I also wanted to make a nice, simple pullover dress--no patchwork this time! ...well...relatively simple, because I did want to mix the fabrics with nods to the Gunne Sax pattern I have, mainly via visible facings, bias binding the neckline, and ruffles and more ruffles. But. No patchwork. So. It still seemed to go together very very fast.
There were two yards (45") of the print. I probably could have made the dress as long as I like, from just the print, if I had made it sleeveless, but, this time, I was already planning to add more fabric to make the skirt longer (instead of the common 'scrambling to find an appropriate fabric to add to the hem in a harmonious way.') This meant I could incorporate the other fabric into other areas from the start, to make it look intentional. Because it was intentional!

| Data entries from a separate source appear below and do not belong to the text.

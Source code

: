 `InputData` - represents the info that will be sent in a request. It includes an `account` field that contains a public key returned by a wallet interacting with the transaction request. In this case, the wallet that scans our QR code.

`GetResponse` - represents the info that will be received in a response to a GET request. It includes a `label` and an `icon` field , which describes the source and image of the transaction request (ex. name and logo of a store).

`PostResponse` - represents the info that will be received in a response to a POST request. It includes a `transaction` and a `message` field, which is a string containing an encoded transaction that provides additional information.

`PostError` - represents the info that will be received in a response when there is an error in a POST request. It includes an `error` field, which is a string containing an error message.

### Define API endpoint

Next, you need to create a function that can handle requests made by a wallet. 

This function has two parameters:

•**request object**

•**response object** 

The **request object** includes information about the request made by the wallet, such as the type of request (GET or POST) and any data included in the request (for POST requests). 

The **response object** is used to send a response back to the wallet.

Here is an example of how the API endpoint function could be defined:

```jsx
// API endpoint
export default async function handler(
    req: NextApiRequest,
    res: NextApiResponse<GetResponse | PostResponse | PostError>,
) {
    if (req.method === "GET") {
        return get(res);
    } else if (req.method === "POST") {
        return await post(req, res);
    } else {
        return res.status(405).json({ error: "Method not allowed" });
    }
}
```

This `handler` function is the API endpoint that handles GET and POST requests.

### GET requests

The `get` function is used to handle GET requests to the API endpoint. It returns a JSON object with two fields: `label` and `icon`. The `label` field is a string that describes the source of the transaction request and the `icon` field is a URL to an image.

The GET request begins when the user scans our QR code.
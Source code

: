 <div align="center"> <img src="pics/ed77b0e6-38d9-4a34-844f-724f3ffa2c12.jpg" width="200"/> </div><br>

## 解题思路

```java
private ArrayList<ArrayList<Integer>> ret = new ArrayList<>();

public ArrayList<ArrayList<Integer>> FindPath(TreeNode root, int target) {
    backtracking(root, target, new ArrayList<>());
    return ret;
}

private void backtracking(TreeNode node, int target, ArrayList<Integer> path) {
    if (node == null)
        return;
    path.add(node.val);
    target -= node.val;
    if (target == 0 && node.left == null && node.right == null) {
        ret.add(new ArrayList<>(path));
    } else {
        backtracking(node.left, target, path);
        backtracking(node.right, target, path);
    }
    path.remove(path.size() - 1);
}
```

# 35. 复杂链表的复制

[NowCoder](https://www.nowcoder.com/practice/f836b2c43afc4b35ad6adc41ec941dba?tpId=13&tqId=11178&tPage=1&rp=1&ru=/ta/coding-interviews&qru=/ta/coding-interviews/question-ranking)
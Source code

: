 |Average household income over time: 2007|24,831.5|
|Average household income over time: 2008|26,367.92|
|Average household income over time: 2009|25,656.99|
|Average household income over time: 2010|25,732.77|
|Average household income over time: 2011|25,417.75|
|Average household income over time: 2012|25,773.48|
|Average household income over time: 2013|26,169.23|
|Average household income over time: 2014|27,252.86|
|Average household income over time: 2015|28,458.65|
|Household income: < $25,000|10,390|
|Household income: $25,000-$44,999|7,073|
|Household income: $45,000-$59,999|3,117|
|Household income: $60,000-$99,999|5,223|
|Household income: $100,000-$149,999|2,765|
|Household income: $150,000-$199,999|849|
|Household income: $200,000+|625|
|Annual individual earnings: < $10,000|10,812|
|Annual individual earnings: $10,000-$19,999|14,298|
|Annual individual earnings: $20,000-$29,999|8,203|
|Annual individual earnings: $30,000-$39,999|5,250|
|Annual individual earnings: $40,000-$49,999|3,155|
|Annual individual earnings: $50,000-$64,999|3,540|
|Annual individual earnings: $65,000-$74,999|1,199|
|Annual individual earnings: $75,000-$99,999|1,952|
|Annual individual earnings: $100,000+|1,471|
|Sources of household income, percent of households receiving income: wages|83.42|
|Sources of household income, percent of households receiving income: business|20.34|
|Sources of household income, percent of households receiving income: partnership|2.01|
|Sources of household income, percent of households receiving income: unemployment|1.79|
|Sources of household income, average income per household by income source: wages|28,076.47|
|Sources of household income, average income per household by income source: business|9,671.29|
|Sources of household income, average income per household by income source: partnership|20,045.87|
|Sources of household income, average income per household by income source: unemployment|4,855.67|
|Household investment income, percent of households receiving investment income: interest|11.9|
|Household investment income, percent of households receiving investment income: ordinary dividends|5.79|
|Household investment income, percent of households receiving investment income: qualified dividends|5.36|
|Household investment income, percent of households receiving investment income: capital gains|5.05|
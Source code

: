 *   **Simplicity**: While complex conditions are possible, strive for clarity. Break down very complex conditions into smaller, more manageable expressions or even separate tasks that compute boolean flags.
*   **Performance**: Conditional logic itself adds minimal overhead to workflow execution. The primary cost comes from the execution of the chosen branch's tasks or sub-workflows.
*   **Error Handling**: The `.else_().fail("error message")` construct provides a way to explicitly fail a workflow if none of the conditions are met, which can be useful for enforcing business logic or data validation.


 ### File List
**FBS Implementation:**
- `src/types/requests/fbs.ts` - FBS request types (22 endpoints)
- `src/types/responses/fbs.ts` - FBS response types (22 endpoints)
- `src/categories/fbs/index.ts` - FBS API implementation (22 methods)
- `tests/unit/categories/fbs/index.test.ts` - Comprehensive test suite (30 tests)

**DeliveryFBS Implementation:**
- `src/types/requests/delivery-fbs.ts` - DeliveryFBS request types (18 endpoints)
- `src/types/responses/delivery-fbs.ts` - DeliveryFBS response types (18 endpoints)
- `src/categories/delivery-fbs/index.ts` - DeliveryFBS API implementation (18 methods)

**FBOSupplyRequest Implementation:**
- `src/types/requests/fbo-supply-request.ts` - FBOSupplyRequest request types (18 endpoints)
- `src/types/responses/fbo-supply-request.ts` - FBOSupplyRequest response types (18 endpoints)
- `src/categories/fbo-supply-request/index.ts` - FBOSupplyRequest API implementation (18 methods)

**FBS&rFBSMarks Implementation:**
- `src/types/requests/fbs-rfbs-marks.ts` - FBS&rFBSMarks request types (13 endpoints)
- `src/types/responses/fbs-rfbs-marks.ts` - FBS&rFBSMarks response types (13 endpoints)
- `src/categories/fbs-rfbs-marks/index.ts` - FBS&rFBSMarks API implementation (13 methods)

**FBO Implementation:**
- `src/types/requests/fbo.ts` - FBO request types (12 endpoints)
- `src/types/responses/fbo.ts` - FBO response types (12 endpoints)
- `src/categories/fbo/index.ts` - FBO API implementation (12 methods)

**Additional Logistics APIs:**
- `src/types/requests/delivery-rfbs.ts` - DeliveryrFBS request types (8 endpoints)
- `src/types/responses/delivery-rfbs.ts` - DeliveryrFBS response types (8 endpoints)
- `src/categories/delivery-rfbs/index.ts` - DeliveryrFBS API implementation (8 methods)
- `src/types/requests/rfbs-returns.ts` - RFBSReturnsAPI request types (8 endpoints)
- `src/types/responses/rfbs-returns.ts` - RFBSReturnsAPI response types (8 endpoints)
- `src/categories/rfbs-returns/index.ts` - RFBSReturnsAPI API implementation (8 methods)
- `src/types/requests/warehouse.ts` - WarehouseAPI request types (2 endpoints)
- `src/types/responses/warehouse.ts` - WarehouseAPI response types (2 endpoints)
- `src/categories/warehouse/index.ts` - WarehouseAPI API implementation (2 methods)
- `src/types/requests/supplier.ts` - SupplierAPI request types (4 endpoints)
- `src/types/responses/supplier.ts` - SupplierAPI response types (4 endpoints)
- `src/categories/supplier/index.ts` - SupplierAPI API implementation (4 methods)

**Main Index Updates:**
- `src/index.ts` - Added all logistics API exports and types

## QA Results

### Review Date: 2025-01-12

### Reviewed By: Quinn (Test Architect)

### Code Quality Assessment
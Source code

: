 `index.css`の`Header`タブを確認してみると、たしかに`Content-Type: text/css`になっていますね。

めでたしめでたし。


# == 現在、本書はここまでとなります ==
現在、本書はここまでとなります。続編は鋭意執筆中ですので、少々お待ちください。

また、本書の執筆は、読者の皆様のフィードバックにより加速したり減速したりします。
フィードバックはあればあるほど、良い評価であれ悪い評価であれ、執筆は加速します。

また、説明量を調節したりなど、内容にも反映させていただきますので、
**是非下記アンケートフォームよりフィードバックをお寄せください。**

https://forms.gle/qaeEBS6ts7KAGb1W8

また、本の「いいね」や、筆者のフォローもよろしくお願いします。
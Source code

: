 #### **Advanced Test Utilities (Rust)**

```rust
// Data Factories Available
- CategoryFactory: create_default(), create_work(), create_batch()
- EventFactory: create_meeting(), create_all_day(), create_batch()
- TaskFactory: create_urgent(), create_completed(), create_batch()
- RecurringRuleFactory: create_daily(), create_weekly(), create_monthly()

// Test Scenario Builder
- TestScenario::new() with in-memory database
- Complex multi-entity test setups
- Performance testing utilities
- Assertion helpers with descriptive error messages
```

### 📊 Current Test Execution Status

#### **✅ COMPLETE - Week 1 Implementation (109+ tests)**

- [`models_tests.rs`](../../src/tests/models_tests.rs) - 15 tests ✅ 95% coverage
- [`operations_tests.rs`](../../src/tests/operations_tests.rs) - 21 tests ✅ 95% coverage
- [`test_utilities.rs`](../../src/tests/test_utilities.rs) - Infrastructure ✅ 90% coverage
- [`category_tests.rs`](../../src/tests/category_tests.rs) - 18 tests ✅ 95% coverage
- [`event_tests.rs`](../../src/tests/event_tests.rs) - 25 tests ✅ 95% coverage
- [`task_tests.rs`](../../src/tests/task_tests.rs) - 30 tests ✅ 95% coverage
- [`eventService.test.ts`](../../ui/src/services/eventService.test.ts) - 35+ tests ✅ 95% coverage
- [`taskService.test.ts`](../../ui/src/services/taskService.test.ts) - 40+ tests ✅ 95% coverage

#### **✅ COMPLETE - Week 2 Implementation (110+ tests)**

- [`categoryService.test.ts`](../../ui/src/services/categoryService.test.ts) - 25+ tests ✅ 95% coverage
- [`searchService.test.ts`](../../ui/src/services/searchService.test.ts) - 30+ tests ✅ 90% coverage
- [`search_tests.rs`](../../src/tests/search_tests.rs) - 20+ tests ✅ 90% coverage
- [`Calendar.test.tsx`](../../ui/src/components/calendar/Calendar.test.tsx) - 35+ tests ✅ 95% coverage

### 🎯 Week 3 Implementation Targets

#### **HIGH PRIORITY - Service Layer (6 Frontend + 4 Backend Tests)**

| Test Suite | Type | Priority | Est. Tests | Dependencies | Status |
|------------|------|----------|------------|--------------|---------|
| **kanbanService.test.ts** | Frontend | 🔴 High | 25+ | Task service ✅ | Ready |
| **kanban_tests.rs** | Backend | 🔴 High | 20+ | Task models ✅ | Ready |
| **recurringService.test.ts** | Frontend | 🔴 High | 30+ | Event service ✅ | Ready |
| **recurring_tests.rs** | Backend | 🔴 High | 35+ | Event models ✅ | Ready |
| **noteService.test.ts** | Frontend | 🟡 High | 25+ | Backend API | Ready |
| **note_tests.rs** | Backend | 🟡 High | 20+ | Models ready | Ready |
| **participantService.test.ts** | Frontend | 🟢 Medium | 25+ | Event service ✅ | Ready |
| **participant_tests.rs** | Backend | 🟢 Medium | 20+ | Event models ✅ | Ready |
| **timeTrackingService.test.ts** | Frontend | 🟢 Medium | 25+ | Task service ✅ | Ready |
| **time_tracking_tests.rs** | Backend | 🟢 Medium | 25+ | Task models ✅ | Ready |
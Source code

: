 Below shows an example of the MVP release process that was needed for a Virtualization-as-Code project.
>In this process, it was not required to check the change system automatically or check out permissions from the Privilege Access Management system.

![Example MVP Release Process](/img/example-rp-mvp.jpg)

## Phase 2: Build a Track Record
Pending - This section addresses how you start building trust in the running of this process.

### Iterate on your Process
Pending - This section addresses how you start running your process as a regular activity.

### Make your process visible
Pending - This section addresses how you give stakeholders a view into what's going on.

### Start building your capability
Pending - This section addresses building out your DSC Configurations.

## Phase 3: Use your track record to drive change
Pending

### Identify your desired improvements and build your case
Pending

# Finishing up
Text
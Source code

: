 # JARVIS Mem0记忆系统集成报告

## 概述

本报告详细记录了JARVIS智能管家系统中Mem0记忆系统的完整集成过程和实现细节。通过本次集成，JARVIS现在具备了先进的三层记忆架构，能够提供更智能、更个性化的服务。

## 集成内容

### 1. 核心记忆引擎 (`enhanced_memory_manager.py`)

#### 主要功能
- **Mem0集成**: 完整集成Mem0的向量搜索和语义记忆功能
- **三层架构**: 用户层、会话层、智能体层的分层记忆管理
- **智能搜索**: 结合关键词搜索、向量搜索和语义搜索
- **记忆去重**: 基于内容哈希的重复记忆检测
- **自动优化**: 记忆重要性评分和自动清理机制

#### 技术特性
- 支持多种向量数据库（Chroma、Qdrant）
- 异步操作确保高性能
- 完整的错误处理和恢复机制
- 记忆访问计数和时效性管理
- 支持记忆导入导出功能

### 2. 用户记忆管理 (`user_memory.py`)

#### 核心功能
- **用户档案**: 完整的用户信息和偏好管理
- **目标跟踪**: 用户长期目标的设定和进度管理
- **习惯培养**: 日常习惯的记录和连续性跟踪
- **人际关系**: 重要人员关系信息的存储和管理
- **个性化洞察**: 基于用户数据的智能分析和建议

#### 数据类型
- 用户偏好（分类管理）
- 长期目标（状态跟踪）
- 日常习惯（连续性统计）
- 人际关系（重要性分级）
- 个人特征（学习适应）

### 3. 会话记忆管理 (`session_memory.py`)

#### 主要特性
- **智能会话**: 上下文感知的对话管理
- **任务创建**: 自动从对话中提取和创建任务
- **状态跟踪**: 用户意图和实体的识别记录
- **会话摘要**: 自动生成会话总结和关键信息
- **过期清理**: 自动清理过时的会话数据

The purple of the secondary fabric doesn't appear in the print, but I really wanted to add the texture of the crinkled fabric, and it's still a purple, so it works well enough.
I was able to press it to the interfacing without smoothing out the crinkles.
The gingham came from an odd-shaped remnant. First I cut the cuffs, because I wanted them to be made without being pieced.
I didn't mind the idea of the neckline bias tape being pieced, but I was surprised that the remnant had almost enough to make the needed bias tape from a single piece, needing only a few inches to be pieced in, landing at the center back(ish).
I used the ruffler to gather the top of the skirt, bottoms of the sleeves, and all the ruffles, and the quarter inch rolled hem attachment (it's not a presser foot--it screws onto the sewing machine bed) to finish the bottom edges of the ruffles.
I'm still using the brown serger thread. I went selvedge to selvedge with the skirt and ruffles, so there was no need for serging there. I serged around all edges of the pocket bags before attaching them, since I wasn't going to be serging the side seams.
I looked up the name on the selvedge, and found that the manufacturer went out of business in the early 1990s. In regard to the polyester blend, that didn't surprise me, bit I will admit that I though the print looked relatively modern--I think it's due to the gray and green-gray tones in the background and leaves.
It's definitely a babydoll dress, eh?